→ **ASSIGNMENT**: With every picture left out, give the data below back exactly.

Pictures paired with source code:
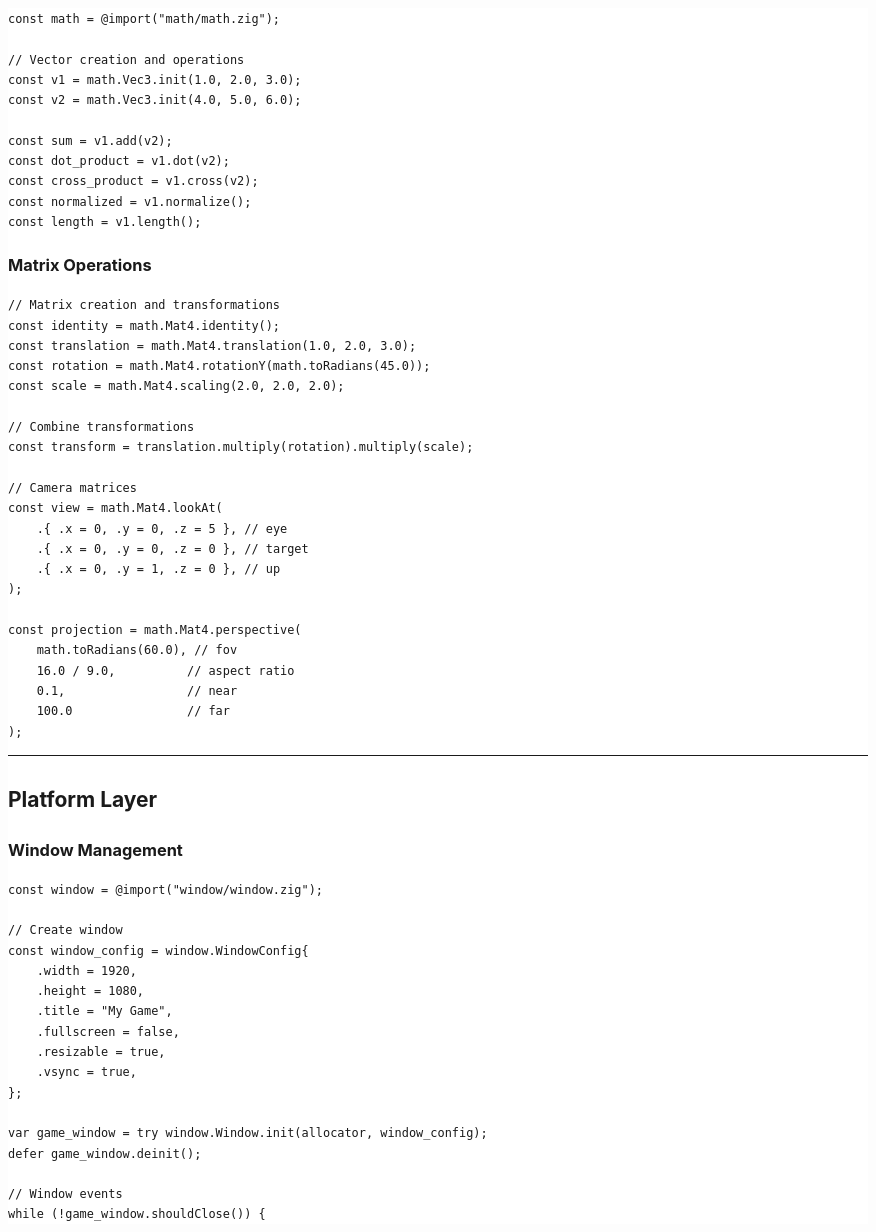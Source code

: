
 ```zig
const math = @import("math/math.zig");

// Vector creation and operations
const v1 = math.Vec3.init(1.0, 2.0, 3.0);
const v2 = math.Vec3.init(4.0, 5.0, 6.0);

const sum = v1.add(v2);
const dot_product = v1.dot(v2);
const cross_product = v1.cross(v2);
const normalized = v1.normalize();
const length = v1.length();
```

### Matrix Operations

```zig
// Matrix creation and transformations
const identity = math.Mat4.identity();
const translation = math.Mat4.translation(1.0, 2.0, 3.0);
const rotation = math.Mat4.rotationY(math.toRadians(45.0));
const scale = math.Mat4.scaling(2.0, 2.0, 2.0);

// Combine transformations
const transform = translation.multiply(rotation).multiply(scale);

// Camera matrices
const view = math.Mat4.lookAt(
    .{ .x = 0, .y = 0, .z = 5 }, // eye
    .{ .x = 0, .y = 0, .z = 0 }, // target
    .{ .x = 0, .y = 1, .z = 0 }, // up
);

const projection = math.Mat4.perspective(
    math.toRadians(60.0), // fov
    16.0 / 9.0,          // aspect ratio
    0.1,                 // near
    100.0                // far
);
```

---

## Platform Layer

### Window Management

```zig
const window = @import("window/window.zig");

// Create window
const window_config = window.WindowConfig{
    .width = 1920,
    .height = 1080,
    .title = "My Game",
    .fullscreen = false,
    .resizable = true,
    .vsync = true,
};

var game_window = try window.Window.init(allocator, window_config);
defer game_window.deinit();

// Window events
while (!game_window.shouldClose()) {
```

→ **OUTPUT BELOW**:
Source code

:
 ```zig
const math = @import("math/math.zig");

// Vector creation and operations
const v1 = math.Vec3.init(1.0, 2.0, 3.0);
const v2 = math.Vec3.init(4.0, 5.0, 6.0);

const sum = v1.add(v2);
const dot_product = v1.dot(v2);
const cross_product = v1.cross(v2);
const normalized = v1.normalize();
const length = v1.length();
```

### Matrix Operations

```zig
// Matrix creation and transformations
const identity = math.Mat4.identity();
const translation = math.Mat4.translation(1.0, 2.0, 3.0);
const rotation = math.Mat4.rotationY(math.toRadians(45.0));
const scale = math.Mat4.scaling(2.0, 2.0, 2.0);

// Combine transformations
const transform = translation.multiply(rotation).multiply(scale);

// Camera matrices
const view = math.Mat4.lookAt(
    .{ .x = 0, .y = 0, .z = 5 }, // eye
    .{ .x = 0, .y = 0, .z = 0 }, // target
    .{ .x = 0, .y = 1, .z = 0 }, // up
);

const projection = math.Mat4.perspective(
    math.toRadians(60.0), // fov
    16.0 / 9.0,          // aspect ratio
    0.1,                 // near
    100.0                // far
);
```

---

## Platform Layer

### Window Management

```zig
const window = @import("window/window.zig");

// Create window
const window_config = window.WindowConfig{
    .width = 1920,
    .height = 1080,
    .title = "My Game",
    .fullscreen = false,
    .resizable = true,
    .vsync = true,
};

var game_window = try window.Window.init(allocator, window_config);
defer game_window.deinit();

// Window events
while (!game_window.shouldClose()) {
```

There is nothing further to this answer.